Another Facebook Security Gap Allows Access to Your Friends’ Private Chats

Looks like they forgot to close the privacy curtains over at Facebook headquarters. Today TechCrunch’s Steve O’Hear reported a gaping hole in social giant Facebook’s information security. It appears that with a few simple mouse clicks, members were able to view their friends’ private chats, friend requests, and a list of friends they have in common.

 
The Irony of it All

  As paradoxical as it seems, it’s an unsecure path through the Facebook Privacy settings that allowed us to view this so called ‘private’ user information. TechCrunch reported the problem to Facebook and shared a demo video with their audience this morning, walking us step by step through the security gap.

  The Facebook Response

  Facebook responded around 11am by taking down the entire chat system until the security breach can be fixed, posting the following as the intro on their home page:

  Social or Scary?

  Recent changes in the way the second largest website on the internet shares information have been making people very nervous already, from U.S. Senators to privacy monitoring agencies to the individual user.

  And Facebook is not alone in raising fears. The launch of Google Buzz a couple of months ago had customers in an uproar over security problems. Google set up Gmail users with ready-made followers and people to follow pulled directly from email contacts. These were made public to anyone who viewed the profile. While Google responded quickly to the outcry, it left a sore feeling which overshadowed the launch of this long awaited social site.

  Some Unsettling Scenarios

  Let’s hope that the mega sites have learned what these privacy breaches do to the public’s comfort level. Here are a few easily imagined situations that can arise from these security breaches, and they should make us sit up and pay attention:

  - If anyone you know can view your Private Chat and who your friends are, why can’t the government? Is Big Brother watching?

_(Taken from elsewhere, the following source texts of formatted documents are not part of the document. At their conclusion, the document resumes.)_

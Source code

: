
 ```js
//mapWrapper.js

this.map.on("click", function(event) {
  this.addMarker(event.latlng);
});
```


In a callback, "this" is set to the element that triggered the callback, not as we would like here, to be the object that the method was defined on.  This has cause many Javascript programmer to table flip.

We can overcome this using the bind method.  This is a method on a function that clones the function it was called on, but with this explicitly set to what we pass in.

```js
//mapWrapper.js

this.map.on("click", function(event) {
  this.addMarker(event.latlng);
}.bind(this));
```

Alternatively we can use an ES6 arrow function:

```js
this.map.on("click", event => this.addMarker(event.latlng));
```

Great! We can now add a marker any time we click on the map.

  - Your boss at the agency sees you are emailing the VP at the rival firm.

  - Your wife sees you’ve invited your ex-fiance to become a ‘friend’ on Facebook.

  - Your new business backer sees you chatting with your bookie about a bet on the next race.

  - Or maybe…you just don’t want everyone to know your business.

  Big potential for relationship problems and even employment or legal issues.

  What Now?

  It seems lately Freedom of Information is coming at the cost of the Right to Privacy…are we so naive in wanting both…or are we just hopeful? It’s certainly a balance worth striving for; let’s see if the social giants can learn from these recent problems and help us to get there.